Nigeria: Inflation peaks in four years as food prices soar | News on the coronavirus pandemic
Inflation in Nigeria has reached 17.33% due to the COVID pandemic, lower oil revenues and a weakened currency.
Nigeria’s inflation hit a four-year high in February as food prices jumped more than 20%, putting financial pressure on households already facing a shrinking labor market and stagnant economy. a moment of growing insecurity.
Double-digit inflation since 2016 has reached 17.33%, driven by the impact of a coronavirus epidemic which has also led to a drop in the price of oil, Nigeria’s main export, and weakened the naira currency.
Tuesday’s inflation reading was the highest since the 17.78% hit in February 2017. The economy was in crisis then and is on the brink of recession now, having increased just 0.11% in the fourth quarter. trimester.
Food prices, which make up the bulk of the inflation basket, rose 21.79 percent in February, a jump of 1.22 percentage points in January, the National Bureau of Statistics (NBS) said. .

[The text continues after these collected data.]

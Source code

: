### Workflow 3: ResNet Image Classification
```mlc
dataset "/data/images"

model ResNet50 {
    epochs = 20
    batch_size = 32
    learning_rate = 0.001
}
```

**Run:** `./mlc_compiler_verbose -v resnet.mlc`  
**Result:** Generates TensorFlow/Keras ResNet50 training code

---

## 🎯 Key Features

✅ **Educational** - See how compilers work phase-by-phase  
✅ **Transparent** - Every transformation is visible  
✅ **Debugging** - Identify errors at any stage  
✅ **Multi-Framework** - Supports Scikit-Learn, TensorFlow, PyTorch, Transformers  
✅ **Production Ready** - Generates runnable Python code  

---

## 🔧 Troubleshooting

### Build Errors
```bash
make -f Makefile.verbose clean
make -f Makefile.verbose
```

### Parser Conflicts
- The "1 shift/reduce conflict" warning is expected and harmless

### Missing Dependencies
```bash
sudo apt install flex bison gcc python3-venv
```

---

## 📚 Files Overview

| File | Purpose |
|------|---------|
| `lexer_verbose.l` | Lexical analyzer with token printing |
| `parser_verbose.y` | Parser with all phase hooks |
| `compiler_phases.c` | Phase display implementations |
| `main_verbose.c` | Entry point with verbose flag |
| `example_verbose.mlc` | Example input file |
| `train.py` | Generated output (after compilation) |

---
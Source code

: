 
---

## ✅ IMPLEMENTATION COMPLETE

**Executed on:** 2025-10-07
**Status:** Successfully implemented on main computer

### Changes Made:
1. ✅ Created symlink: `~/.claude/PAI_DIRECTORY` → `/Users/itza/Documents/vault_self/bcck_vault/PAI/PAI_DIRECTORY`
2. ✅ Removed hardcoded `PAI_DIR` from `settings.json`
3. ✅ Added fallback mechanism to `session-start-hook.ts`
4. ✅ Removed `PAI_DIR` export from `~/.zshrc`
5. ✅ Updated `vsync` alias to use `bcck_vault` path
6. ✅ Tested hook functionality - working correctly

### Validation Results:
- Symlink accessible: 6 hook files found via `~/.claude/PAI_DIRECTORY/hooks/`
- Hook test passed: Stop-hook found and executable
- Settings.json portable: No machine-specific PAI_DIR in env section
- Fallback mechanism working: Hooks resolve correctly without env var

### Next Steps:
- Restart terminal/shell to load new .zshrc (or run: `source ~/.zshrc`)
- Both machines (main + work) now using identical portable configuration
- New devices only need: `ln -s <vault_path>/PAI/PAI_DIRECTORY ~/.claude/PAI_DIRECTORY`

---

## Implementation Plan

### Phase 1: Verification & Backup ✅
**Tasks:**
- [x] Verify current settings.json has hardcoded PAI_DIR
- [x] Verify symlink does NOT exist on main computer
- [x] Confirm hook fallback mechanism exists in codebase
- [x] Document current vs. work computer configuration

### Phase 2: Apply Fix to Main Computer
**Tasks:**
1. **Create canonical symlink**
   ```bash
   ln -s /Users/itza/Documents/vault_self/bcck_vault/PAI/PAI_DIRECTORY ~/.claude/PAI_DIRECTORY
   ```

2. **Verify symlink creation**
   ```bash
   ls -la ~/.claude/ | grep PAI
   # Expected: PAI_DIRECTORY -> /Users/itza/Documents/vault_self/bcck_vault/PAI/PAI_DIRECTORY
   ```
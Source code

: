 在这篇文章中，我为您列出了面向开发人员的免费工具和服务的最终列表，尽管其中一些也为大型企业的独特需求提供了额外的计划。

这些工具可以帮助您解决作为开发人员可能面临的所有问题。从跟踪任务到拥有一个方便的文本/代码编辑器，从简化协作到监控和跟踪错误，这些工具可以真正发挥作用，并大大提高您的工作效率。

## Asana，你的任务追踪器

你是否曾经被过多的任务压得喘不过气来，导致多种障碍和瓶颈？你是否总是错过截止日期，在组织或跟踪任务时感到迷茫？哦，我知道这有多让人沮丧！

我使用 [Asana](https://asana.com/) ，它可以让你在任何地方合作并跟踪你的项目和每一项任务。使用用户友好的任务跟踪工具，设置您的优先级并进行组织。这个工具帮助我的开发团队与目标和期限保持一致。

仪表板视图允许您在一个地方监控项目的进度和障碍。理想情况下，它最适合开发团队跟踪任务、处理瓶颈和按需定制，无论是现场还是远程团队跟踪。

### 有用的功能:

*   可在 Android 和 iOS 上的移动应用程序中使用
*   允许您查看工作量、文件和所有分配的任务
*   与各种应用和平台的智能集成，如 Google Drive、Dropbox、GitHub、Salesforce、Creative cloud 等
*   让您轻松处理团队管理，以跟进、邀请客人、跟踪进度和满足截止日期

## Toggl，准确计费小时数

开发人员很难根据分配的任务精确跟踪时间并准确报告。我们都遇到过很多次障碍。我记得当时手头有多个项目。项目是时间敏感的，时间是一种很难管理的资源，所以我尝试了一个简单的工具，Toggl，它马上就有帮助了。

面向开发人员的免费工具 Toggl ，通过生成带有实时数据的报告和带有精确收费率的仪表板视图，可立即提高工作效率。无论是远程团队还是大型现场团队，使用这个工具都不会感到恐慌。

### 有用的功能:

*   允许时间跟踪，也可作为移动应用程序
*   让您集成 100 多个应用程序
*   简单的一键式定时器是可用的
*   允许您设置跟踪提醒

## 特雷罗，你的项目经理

In a country plagued by insecurity following a wave of kidnappings of schoolchildren in its increasingly lawless north, there are fears that the combination of “stagflation” of rising unemployment and prices and weak growth could triggers major social unrest.
“Household stress will be compounded by increasing reports of insecurity in some areas, fueling the risk of wider social discontent,” said Jacques Nel, head of macroeconomic research at NKC African Economics in South Africa .
Commodities including bread, grains, potatoes, fruits and oil have contributed to the rise in the food price index, the NBS said in its report.
Inflationary pressures are likely to remain high in the coming months, Nel predicted, adding that only 30.6 million Nigerians out of a population of around 210 million were considered fully employed.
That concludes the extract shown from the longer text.